Source records:
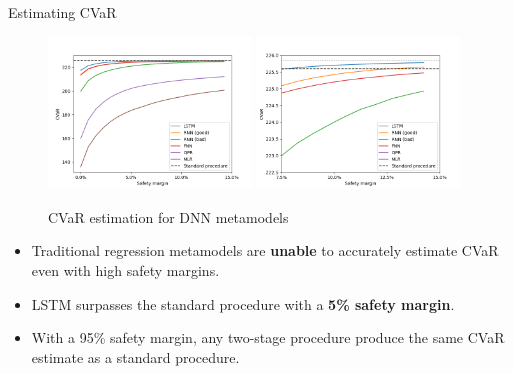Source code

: \documentclass[9pt,handout]{beamer}
\begin{document}
\begin{frame}{Estimating CVaR}
    
    \begin{figure}[H]
        \includegraphics[width=0.48\textwidth]{../project2/figures/CVaR/allLN.png}
        \includegraphics[width=0.48\textwidth]{../project2/figures/CVaR/zoomedLN.png}
        \caption{CVaR estimation for DNN metamodels}
    \end{figure}

    \begin{itemize}
        \item Traditional regression metamodels are \textbf{unable} to accurately estimate CVaR even with high safety margins.
        \item LSTM surpasses the standard procedure with a \textbf{5\% safety margin}.
        \item With a 95\% safety margin, any two-stage procedure produce the same CVaR estimate as a standard procedure.
    \end{itemize}

\end{frame}
\end{document}
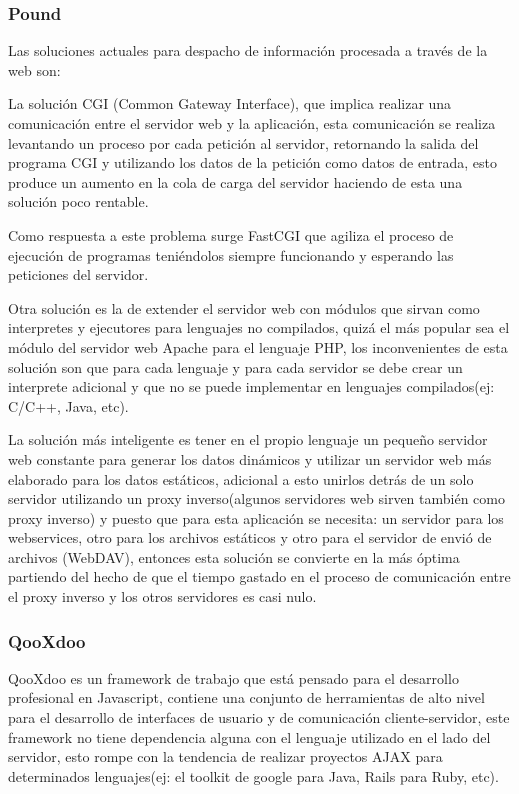 \subsubsection*{Pound \cite{pound} }
\label{tec:pound}

Las soluciones actuales para despacho de información procesada a través de la web son:

La solución CGI (Common Gateway Interface), que implica realizar una comunicación entre el servidor web y la aplicación, esta comunicación se realiza levantando un proceso por cada petición al servidor, retornando la salida del programa CGI y utilizando los datos de la petición como datos de entrada, esto produce un aumento en la cola de carga del servidor haciendo de esta una solución poco rentable.

Como respuesta a este problema surge FastCGI que agiliza el proceso de ejecución de programas teniéndolos siempre funcionando y esperando las peticiones del servidor.

Otra solución es la de extender el servidor web con módulos que sirvan como interpretes y ejecutores para lenguajes no compilados, quizá el más popular sea el módulo del servidor web Apache para el lenguaje PHP, los inconvenientes de esta solución son que para cada lenguaje y para cada servidor se debe crear un interprete adicional y que no se puede implementar en lenguajes compilados(ej: C/C++, Java, etc).

La solución más inteligente es tener en el propio lenguaje un pequeño servidor web constante para generar los datos dinámicos y utilizar un servidor web más elaborado para los datos estáticos, adicional a esto unirlos detrás de un solo servidor utilizando un proxy inverso(algunos servidores web sirven también como proxy inverso) y puesto que para esta aplicación se necesita: un servidor para los webservices, otro para los archivos estáticos y otro para el servidor de envió de archivos (WebDAV), entonces esta solución se convierte en la más óptima partiendo del hecho de que el tiempo gastado en el proceso de comunicación entre el proxy inverso y los otros servidores es casi nulo.


\subsubsection*{QooXdoo \cite{qooxdoo} }
\label{tec:qooxdoo}

QooXdoo es un framework de trabajo que está pensado para el desarrollo profesional en Javascript, contiene una conjunto de herramientas de alto nivel para el desarrollo de interfaces de usuario y de comunicación cliente-servidor, este framework no tiene dependencia alguna con el lenguaje utilizado en el lado del servidor, esto rompe con la tendencia de realizar proyectos AJAX para determinados lenguajes(ej: el toolkit de google para Java, Rails para Ruby, etc).

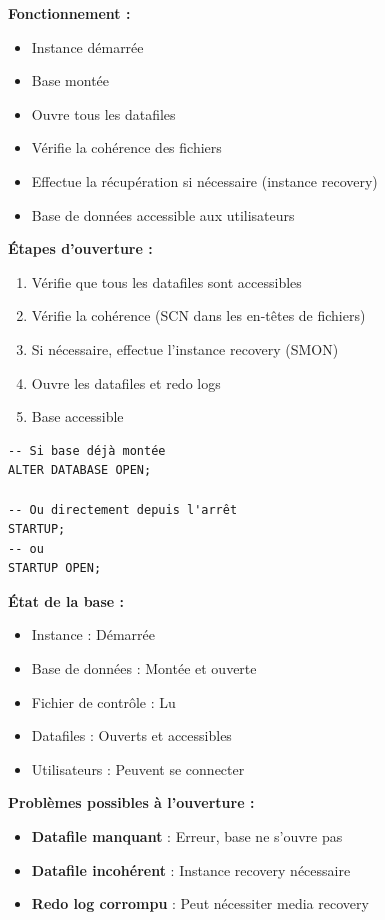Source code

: \documentclass[11pt,a4paper]{article}
\begin{document}
\textbf{Fonctionnement :}
\begin{itemize}
    \item Instance démarrée
    \item Base montée
    \item Ouvre tous les datafiles
    \item Vérifie la cohérence des fichiers
    \item Effectue la récupération si nécessaire (instance recovery)
    \item Base de données accessible aux utilisateurs
\end{itemize}

\textbf{Étapes d'ouverture :}
\begin{enumerate}
    \item Vérifie que tous les datafiles sont accessibles
    \item Vérifie la cohérence (SCN dans les en-têtes de fichiers)
    \item Si nécessaire, effectue l'instance recovery (SMON)
    \item Ouvre les datafiles et redo logs
    \item Base accessible
\end{enumerate}

\begin{commandebox}
\begin{lstlisting}
-- Si base déjà montée
ALTER DATABASE OPEN;

-- Ou directement depuis l'arrêt
STARTUP;
-- ou
STARTUP OPEN;
\end{lstlisting}
\end{commandebox}

\textbf{État de la base :}
\begin{itemize}
    \item Instance : Démarrée
    \item Base de données : Montée et ouverte
    \item Fichier de contrôle : Lu
    \item Datafiles : Ouverts et accessibles
    \item Utilisateurs : Peuvent se connecter
\end{itemize}

\textbf{Problèmes possibles à l'ouverture :}

\begin{itemize}
    \item \textbf{Datafile manquant} : Erreur, base ne s'ouvre pas
    \item \textbf{Datafile incohérent} : Instance recovery nécessaire
    \item \textbf{Redo log corrompu} : Peut nécessiter media recovery
\end{itemize}
\end{document}
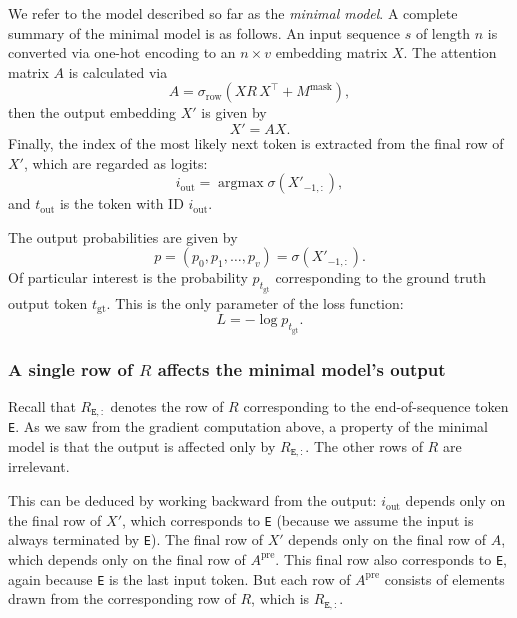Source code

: \documentclass{article}
\newcommand{\tE}{\mathtt{E}}
\newcommand{\Tr}{^{\top}} %
\newcommand{\by}{\times}
\DeclareMathOperator*{\argmax}{argmax}
\begin{document}
We refer to the model described so far as the \emph{minimal model}. A
complete summary of the minimal model is as follows. An input sequence
$s$ of length $n$ is converted via one-hot encoding to an $n \by v$
embedding matrix $X$. The attention matrix $A$ is calculated via
\begin{displaymath}
  A = \sigma_\text{row}(X R\, X\Tr + M^\text{mask}),
\end{displaymath}
then the output embedding $X'$ is given by
\begin{displaymath}
  X' = A X. 
\end{displaymath}
Finally, the index of the most likely next token is extracted from the
final row of $X'$, which are regarded as logits:
\begin{displaymath}
  i_\text{out} = \argmax \sigma(X'_{-1,:}),
\end{displaymath}
and $t_\text{out}$ is the token with ID $i_\text{out}$.

The output probabilities are given by
\begin{displaymath}
  p = (p_0, p_1,\ldots, p_v) = \sigma(X'_{-1,:}).
\end{displaymath}
Of particular interest is the probability $p_{t_\text{gt}}$
corresponding to the ground truth output token $t_\text{gt}$. This is
the only parameter of the loss function:
\begin{displaymath}
  L = -\log p_{t_\text{gt}}.
\end{displaymath}



\subsubsection*{A single row of $R$ affects the minimal model's output}

Recall that $R_{\tE,:}$ denotes the row of $R$ corresponding to the
end-of-sequence token \texttt{E}.  As we saw from the gradient
computation above, a property of the minimal model is that the output
is affected only by $R_{\tE,:}$.  The other rows of $R$ are
irrelevant.

This can be deduced by working backward from the output:
$i_\text{out}$ depends only on the final row of $X'$, which
corresponds to \texttt{E} (because we assume the input is always
terminated by \texttt{E}). The final row of $X'$ depends only on the
final row of $A$, which depends only on the final row of
$A^\text{pre}$. This final row also corresponds to \texttt{E}, again
because \texttt{E} is the last input token. But each row of
$A^\text{pre}$ consists of elements drawn from the corresponding row
of $R$, which is $R_{\tE,:}$.
\end{document}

**EXERCISE INSTRUCTIONS:** In the data above, find each line that has the word "nécessaire" and copy it out.

**EXERCISE OUTPUT:**
    \item Effectue la récupération si nécessaire (instance recovery)
    \item Si nécessaire, effectue l'instance recovery (SMON)
    \item \textbf{Datafile incohérent} : Instance recovery nécessaire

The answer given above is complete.